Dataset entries
Start of Block
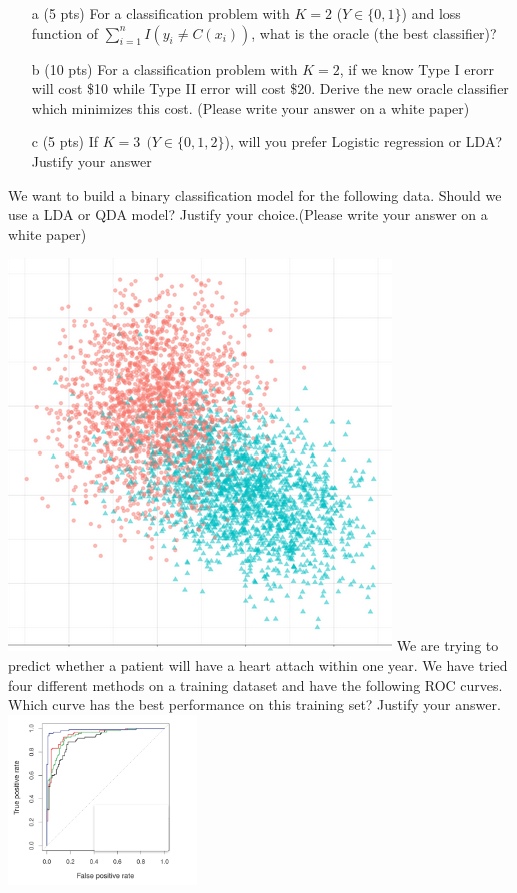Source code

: \documentclass[11pt,answers,addpoints]{exam}
\begin{document}
\begin{questions}


\question \begin{itemize}
    \item[a] (5 pts) For a classification problem with $K = 2$ ($Y \in \{0, 1\}$) and loss function of $\sum_{i = 1}^n I(y_i \neq C(x_i))$, what is the oracle (the best classifier)?
    \item[b] (10 pts) For a classification problem with $K = 2$, if we know Type I erorr will cost \$10 while Type II error will cost \$20. Derive the new oracle classifier which minimizes this cost. (Please write your answer on a white paper)
    \item[c] (5 pts) If $K = 3 \ \ (Y \in \{0, 1, 2 \}$), will you prefer Logistic regression or LDA? Justify your answer
\end{itemize}
\vspace{3in}

\newpage
\question[10] We want to build a binary classification model for the following data. Should we use a LDA or QDA model? Justify your choice.(Please write your answer on a white paper)

\includegraphics[scale=2]{fig1.png}
\vspace{2in}
\question[5] We are trying to predict whether a patient will have a heart attach within one year. We have tried four different methods on a training dataset and have the following ROC curves. Which curve has the best performance on this training set? Justify your answer.\\
\includegraphics[width=5cm]{./Picture3.png}


\end{questions}
\end{document}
End of Block
__Exercise objective__: Look through the records above for the word "itemize" and state how many lines contain it, giving the number alone.

__Answer box__: 2